Linux head-end computer - collect it yourself!
This article focuses on the self-made head-on computer with the hard-to-name WXHMD, created by a Parisian craftsman named Pascal. This is a Gumstix Overo Fire computer-on-module computer mounted on the Vuzix VR920 head-mounted display. The result was a 640x480 stereoscopic image device with audio input and audio output, 3D tilt sensors (3D tilt sensor), 3D magnetic compass, TI OMAP3530 @ 600 MHz processor, Linux OS, WiFi, Bluetooth. Power - 1 amp @ 3.7 volts. Weight - 180 grams.
')
To connect a single-board computer with a head-mounted display, it was necessary to design a small board with power connectors, USB and simple digital-to-analog converters (DACs) for analog video output. DACs are connected to the video output of the computer and create a 12-bit analog signal at the output (4 bits per color component each). Synchronization signals from the LCD-out are sent directly to the corresponding VGA-contacts (VR 920 could work with a signal of 1.8V, although nominally it should be 5V). Everything else is done by software on OMAP. Actually, OMAP cannot generate fully VGA-compatible synchronization signals (perhaps HSYNC pulses are insufficiently long), but the VR920 also works with such "wrong" signals.
Fig.1. Scheme: wxhmd.sch , wxhmd.sch.pdf
The double-sided printed circuit board was designed in gEDA gschem, diluted in gEDA PCB, and etched using Direct Inkjet Resist Printing technology (read more about it here ).

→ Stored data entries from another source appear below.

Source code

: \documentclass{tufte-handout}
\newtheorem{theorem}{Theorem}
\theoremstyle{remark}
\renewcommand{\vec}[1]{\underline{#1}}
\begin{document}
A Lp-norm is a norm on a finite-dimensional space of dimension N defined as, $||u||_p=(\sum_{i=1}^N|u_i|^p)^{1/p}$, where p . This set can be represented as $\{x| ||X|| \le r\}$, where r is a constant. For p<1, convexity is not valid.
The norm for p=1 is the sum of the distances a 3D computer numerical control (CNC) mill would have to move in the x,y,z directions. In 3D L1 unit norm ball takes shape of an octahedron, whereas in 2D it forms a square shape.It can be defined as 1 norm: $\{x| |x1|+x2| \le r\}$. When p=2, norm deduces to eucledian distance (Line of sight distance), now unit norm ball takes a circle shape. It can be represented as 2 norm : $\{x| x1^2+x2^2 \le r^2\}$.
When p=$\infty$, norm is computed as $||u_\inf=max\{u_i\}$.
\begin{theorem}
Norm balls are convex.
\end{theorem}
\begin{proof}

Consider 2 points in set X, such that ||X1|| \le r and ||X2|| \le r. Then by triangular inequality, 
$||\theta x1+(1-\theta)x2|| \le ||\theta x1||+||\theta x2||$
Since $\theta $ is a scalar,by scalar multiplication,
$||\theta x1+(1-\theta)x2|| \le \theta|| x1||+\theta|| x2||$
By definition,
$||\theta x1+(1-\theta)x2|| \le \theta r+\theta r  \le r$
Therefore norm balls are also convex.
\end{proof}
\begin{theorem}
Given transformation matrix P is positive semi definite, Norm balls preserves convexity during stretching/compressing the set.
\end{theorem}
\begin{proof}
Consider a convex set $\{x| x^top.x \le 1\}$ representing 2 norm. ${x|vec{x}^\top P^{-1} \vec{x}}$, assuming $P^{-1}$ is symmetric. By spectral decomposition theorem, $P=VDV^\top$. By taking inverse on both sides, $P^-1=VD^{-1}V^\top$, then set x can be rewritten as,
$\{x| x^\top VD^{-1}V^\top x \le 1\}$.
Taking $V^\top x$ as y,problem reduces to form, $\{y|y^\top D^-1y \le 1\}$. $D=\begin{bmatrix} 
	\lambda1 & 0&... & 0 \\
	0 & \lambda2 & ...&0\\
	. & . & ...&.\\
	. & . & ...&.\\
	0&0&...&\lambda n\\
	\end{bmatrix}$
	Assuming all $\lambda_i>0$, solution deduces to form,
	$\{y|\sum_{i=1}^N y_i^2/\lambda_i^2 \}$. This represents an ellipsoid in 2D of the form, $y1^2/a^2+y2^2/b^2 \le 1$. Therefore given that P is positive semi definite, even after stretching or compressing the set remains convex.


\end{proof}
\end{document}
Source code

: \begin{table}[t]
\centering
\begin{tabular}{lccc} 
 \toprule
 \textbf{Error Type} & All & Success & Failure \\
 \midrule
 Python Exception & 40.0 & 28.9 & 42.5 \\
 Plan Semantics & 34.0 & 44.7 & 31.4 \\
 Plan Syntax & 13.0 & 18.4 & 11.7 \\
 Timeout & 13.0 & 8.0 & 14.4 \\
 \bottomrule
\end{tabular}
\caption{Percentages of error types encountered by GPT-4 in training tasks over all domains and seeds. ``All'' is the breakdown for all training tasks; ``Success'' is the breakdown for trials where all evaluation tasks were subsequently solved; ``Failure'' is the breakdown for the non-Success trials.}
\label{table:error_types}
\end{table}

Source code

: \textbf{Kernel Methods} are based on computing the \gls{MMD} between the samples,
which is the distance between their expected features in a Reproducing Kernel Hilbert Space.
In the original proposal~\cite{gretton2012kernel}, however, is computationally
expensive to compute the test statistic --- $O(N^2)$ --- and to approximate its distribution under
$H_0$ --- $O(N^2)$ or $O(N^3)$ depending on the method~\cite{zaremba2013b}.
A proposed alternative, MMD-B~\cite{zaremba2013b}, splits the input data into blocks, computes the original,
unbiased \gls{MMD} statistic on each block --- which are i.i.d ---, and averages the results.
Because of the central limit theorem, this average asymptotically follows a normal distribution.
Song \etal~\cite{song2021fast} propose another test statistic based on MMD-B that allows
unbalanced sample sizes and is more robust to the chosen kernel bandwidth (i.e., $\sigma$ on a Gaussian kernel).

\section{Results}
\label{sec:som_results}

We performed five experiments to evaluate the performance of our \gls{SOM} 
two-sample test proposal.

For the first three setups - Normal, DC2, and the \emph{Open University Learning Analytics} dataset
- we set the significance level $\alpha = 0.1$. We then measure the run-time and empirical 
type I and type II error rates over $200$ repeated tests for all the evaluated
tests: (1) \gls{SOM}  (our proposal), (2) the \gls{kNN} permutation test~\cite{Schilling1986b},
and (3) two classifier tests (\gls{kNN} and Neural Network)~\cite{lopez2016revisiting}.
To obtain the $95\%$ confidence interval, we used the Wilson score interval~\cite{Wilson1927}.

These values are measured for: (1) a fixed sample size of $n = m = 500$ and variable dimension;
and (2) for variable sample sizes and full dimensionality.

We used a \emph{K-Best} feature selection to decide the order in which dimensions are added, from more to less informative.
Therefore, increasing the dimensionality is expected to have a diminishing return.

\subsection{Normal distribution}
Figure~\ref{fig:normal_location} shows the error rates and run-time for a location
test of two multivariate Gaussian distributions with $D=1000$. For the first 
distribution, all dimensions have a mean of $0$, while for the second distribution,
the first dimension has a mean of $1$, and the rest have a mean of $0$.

The pinout and footprint of Overo had to be converted to the format gEDA: OVERO.sym , OVERO.fp . These files are derived from specifications published by the Gumstix under the Creative Commons Attribution-ShareAlike2.5 license. Some of the work was done by hand, so it may contain errors.
Fig.2. Layout : wxhmd-2.pcb , wxhmd-2.pcb.pdf
Since the OTG USB port in Overo delivers only 100 mA, the head-mounted display is powered via VSYSTEM instead of USBOTG_VBUS.
Fig.3. Testing performance before embedding boards in the VR920
Starting work on the device, the author assumed that the 13-pin connector inside the VR920 would receive “raw” (USB) and USB VGA signals. But it turned out that the cable splitting into two tails (USB and VGA) contains a small board that processes VGA sync signals.
Fig.4. Board, "hidden" inside the cable
Pascal did not try to figure out whether OMAP could be forced to generate a suitable composite sync signal (apparently, it generates a nonstandard). The author just soldered this board to the computer board. In addition, the author could not find the connector corresponding to the head-mounted display connector (13 contacts with a step of 1 mm). The sacrificed cable solved both these problems.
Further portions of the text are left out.